Officials at utility TXU Corp. announced that former chief financial officer Robert S. Shapard will rejoin the company as a strategic adviser in early November. His assignment? To direct growth strategies focused on the company’s regulated electric transmission and distribution subsidiary, TXU Electric Delivery.
According to Dow Jones, TXU officials confirmed speculation that the Dallas-based company is considering spinning off its power-delivery business or taking other steps to extract more value from those operations.
Shapard, who has spent most of his career in the utility industry, including 20 years at TXU, was named chief financial officer of Tenet Healthcare Corp. in February. After leaving TXU five years ago, he spent time as a finance executive with utility Exelon Corp. and chemical company Ultramar Diamond Shamrock.

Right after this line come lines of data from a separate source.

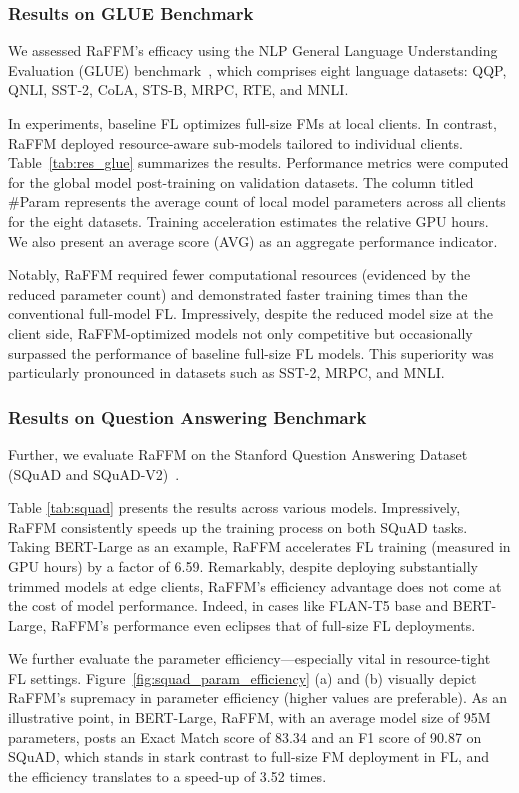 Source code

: \subsubsection{Results on GLUE Benchmark}
We assessed RaFFM's efficacy using the NLP General Language Understanding Evaluation (GLUE) benchmark~\citep{wang2018glue}, which comprises eight language datasets: QQP, QNLI, SST-2, CoLA, STS-B, MRPC, RTE, and MNLI.

In experiments, baseline FL optimizes full-size FMs at local clients. In contrast, RaFFM deployed resource-aware sub-models tailored to individual clients. Table~\ref{tab:res_glue} summarizes the results. Performance metrics were computed for the global model post-training on validation datasets. The column titled \#Param represents the average count of local model parameters across all clients for the eight datasets. Training acceleration estimates the relative GPU hours. We also present an average score (AVG) as an aggregate performance indicator.

Notably, RaFFM required fewer computational resources (evidenced by the reduced parameter count) and demonstrated faster training times than the conventional full-model FL. Impressively, despite the reduced model size at the client side, RaFFM-optimized models not only competitive but occasionally surpassed the performance of baseline full-size FL models. This superiority was particularly pronounced in datasets such as SST-2, MRPC, and MNLI.



\subsubsection{Results on Question Answering Benchmark}

Further, we evaluate RaFFM on the Stanford Question Answering Dataset (SQuAD and SQuAD-V2)~\citep{Rajpurkar2016squad}. 

Table \ref{tab:squad} presents the results across various models. Impressively, RaFFM consistently speeds up the training process on both SQuAD tasks. Taking BERT-Large as an example, RaFFM accelerates FL training (measured in GPU hours) by a factor of 6.59. Remarkably, despite deploying substantially trimmed models at edge clients, RaFFM's efficiency advantage does not come at the cost of model performance. Indeed, in cases like FLAN-T5 base and BERT-Large, RaFFM's performance even eclipses that of full-size FL deployments.

We further evaluate the parameter efficiency—especially vital in resource-tight FL settings. Figure~\ref{fig:squad_param_efficiency} (a) and (b) visually depict RaFFM's supremacy in parameter efficiency (higher values are preferable). As an illustrative point, in BERT-Large, RaFFM, with an average model size of 95M parameters, posts an Exact Match score of 83.34 and an F1 score of 90.87 on SQuAD, which stands in stark contrast to full-size FM deployment in FL, and the efficiency translates to a speed-up of 3.52 times.

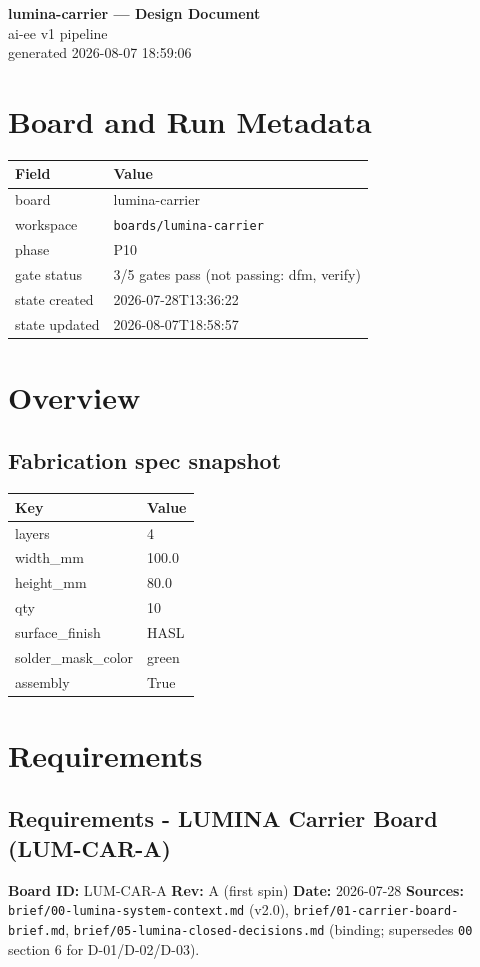 \documentclass[11pt,a4paper]{article}
\begin{document}
\sloppy
\begin{center}
{\LARGE\bfseries lumina-carrier --- Design Document}\\[6pt]
{\large ai-ee v1 pipeline}\\[2pt]
generated 2026-08-07 18:59:06
\end{center}
\tableofcontents

\section{Board and Run Metadata}
{\small
\begin{longtable}{lp{11cm}}
\toprule
\textbf{Field} & \textbf{Value} \\
\midrule
\endhead
board & lumina-carrier \\
workspace & \texttt{boards/lumina-carrier} \\
phase & P10 \\
gate status & 3/5 gates pass (not passing: dfm, verify) \\
state created & 2026-07-28T13:36:22 \\
state updated & 2026-08-07T18:58:57 \\
\bottomrule
\end{longtable}
}
\section{Overview}
\subsection*{Fabrication spec snapshot}
{\small
\begin{longtable}{ll}
\toprule
\textbf{Key} & \textbf{Value} \\
\midrule
\endhead
layers & 4 \\
width\_mm & 100.0 \\
height\_mm & 80.0 \\
qty & 10 \\
surface\_finish & HASL \\
solder\_mask\_color & green \\
assembly & True \\
\bottomrule
\end{longtable}
}
\section{Requirements}
\subsection*{Requirements - LUMINA Carrier Board (LUM-CAR-A)}
\textbf{Board ID:} LUM-CAR-A \textbar{} \textbf{Rev:} A (first spin) \textbar{} \textbf{Date:} 2026-07-28 \textbf{Sources:} \texttt{brief/00-lumina-system-context.md} (v2.0), \texttt{brief/01-carrier-board-brief.md}, \texttt{brief/05-lumina-closed-decisions.md} (binding; supersedes \texttt{00} section 6 for D-01/D-02/D-03).
\end{document}
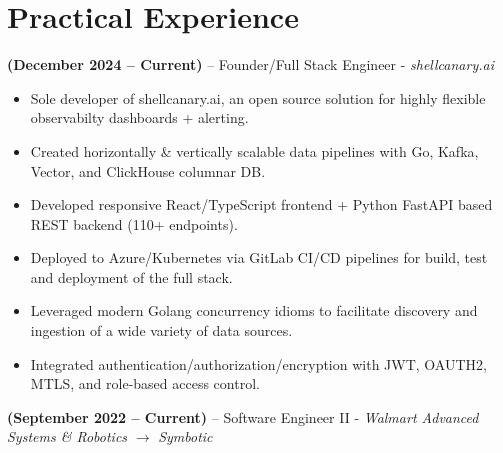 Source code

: \documentclass[11pt,a4paper]{article}
\newcommand{\jobentry}[2]{
  \vspace{0.5\baselineskip}\textbf{#1} -- #2 
}
\begin{document}
\section*{Practical Experience}
\jobentry{(December 2024 -- Current)}{Founder/Full Stack Engineer - \textit{shellcanary.ai}}
\begin{itemize}
\item Sole developer of shellcanary.ai, an open source solution for highly flexible observabilty dashboards + alerting.
\item Created horizontally \& vertically scalable data pipelines with Go, Kafka, Vector, and ClickHouse columnar DB.
\item Developed responsive React/TypeScript frontend + Python FastAPI based REST backend (110+ endpoints).
\item Deployed to Azure/Kubernetes via GitLab CI/CD pipelines for build, test and deployment of the full stack.
\item Leveraged modern Golang concurrency idioms to facilitate discovery and ingestion of a wide variety of data sources.
\item Integrated authentication/authorization/encryption with JWT, OAUTH2, MTLS, and role-based access control.
\end{itemize}
\jobentry{(September 2022 -- Current)}{Software Engineer II - \textit{Walmart Advanced Systems \& Robotics}  $\rightarrow$  \textit{Symbotic}}
\end{document}

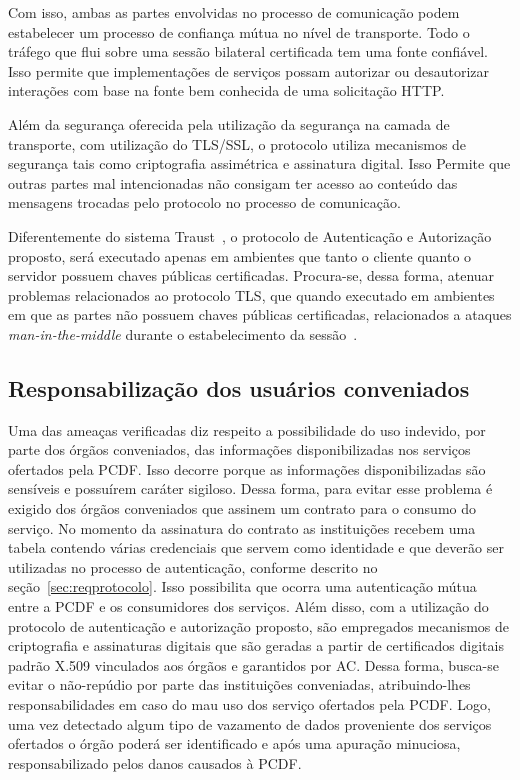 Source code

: Com isso, ambas as partes envolvidas no processo de comunicação podem estabelecer um processo de confiança mútua no nível de transporte. Todo o tráfego que flui sobre uma sessão bilateral certificada tem uma fonte confiável. Isso permite que implementações de serviços possam autorizar ou desautorizar interações com base na fonte bem conhecida de uma solicitação HTTP.

Além da segurança oferecida pela utilização da segurança na camada de transporte, com utilização do TLS/SSL, o protocolo utiliza mecanismos de segurança tais como
criptografia assimétrica e assinatura digital. Isso Permite que outras partes mal intencionadas não consigam ter acesso ao conteúdo das mensagens trocadas pelo protocolo
no processo de comunicação.

Diferentemente do sistema Traust~\cite{traust08}, o protocolo de Autenticação e Autorização proposto, será executado apenas em ambientes que tanto o cliente quanto o servidor possuem chaves públicas certificadas. Procura-se, dessa forma, atenuar problemas relacionados ao protocolo TLS, que quando executado em ambientes em que as partes
n\~{a}o possuem chaves públicas certificadas, relacionados a ataques \emph{man-in-the-middle} durante o estabelecimento da sessão~\cite{traust08}.

\subsection{Responsabilização dos usuários conveniados}

Uma das ameaças verificadas diz respeito a possibilidade do uso indevido, por parte dos órgãos conveniados, das informações disponibilizadas nos serviços ofertados pela PCDF. Isso decorre porque as informações disponibilizadas s\~{a}o sensíveis e possuírem caráter sigiloso. Dessa forma, para evitar esse problema é exigido dos órgãos conveniados que assinem um contrato para o consumo do serviço. No momento da assinatura do contrato as institui\c c\~{o}es recebem uma tabela contendo várias credenciais que servem como identidade e que deverão ser utilizadas no processo de autenticação, conforme descrito no seção~\ref{sec:reqprotocolo}. Isso possibilita que ocorra uma autenticação mútua entre a PCDF e os consumidores dos serviços. Além disso, com a utilização do protocolo de autenticação e autorização proposto, são empregados mecanismos de criptografia e assinaturas digitais que são geradas a partir de certificados digitais padrão X.509 vinculados aos órgãos e garantidos por AC. Dessa forma, busca-se evitar o não-repúdio por parte das institui\c c\~{o}es conveniadas,
atribuindo-lhes responsabilidades em caso do mau uso dos serviço ofertados pela PCDF. Logo, uma vez detectado algum tipo de vazamento de dados proveniente dos serviços ofertados o órgão poderá ser identificado e após uma apuração minuciosa, responsabilizado pelos danos causados à PCDF.

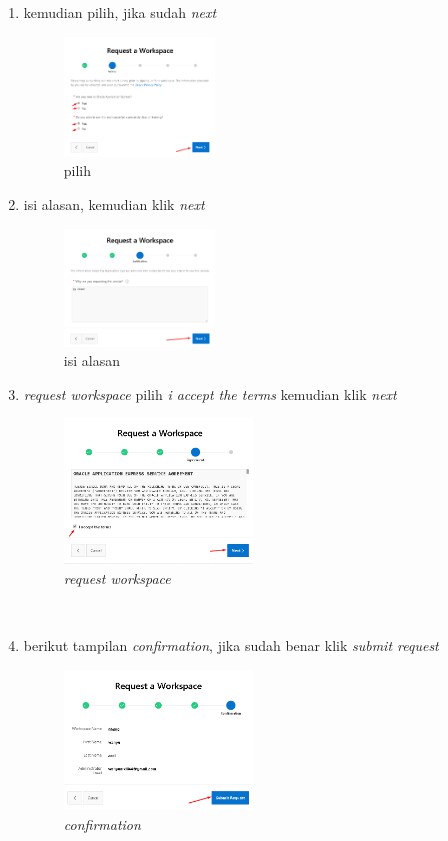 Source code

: \documentclass{article}
\begin{document}
\begin{enumerate}
\item kemudian pilih, jika sudah \textit{next}
    \begin{figure}[ht]
        \centerline{\includegraphics[width=4cm]{d.png}}
        \caption{pilih}
    \end{figure}

\item isi alasan, kemudian klik \textit{next}
    \begin{figure}[ht]
        \centerline{\includegraphics[width=4cm]{e.png}}
        \caption{isi alasan}
    \end{figure}
    
\newpage

\item \textit{request workspace} pilih \textit{i accept the terms} kemudian klik \textit{next}
     \begin{figure}[htb]
        \centerline{\includegraphics[width=5cm]{f.png}}
        \caption{\textit{request workspace}}
    \end{figure} \\
    
    \item berikut tampilan \textit{confirmation}, jika sudah benar klik \textit{submit request}
    \begin{figure}[ht]
        \centerline{\includegraphics[width=5cm]{g.png}}
        \caption{\textit{confirmation}}
    \end{figure}


\end{enumerate}
\end{document}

According to bond analysts at Gimme Credit Research, there are “big performance differences” between the delivery company and the power generation part of the business, TXU Energy. For example, the report noted, TXU Energy generated free cash flow of $747 million for the 12 months ended June 30; TXU Delivery pumped out only $3 million. Furthermore, TXU Delivery had $722 million in capital expenditures during the most recent quarter, $346 million more than TXU Energy.
Annual-ratio comparisons don’t look much better for TXU Delivery. In the past 12 months, EBIT-to-total assets for the delivery company came in at 6.8 percent, versus 13.4 percent for TXU Energy, reported Gimme Credit. And the delivery company — with a 25 percent ratio of EBITDA-to-total debt — is more highly leveraged than TXU Energy, at 57 percent.
If the spinoff rumors are true, suggests the bond analysis, then TXU Corp.’s motivation is clear: “Take advantage of a steamy market for transmission assets and get out from under a business that is not generating free cash flow.”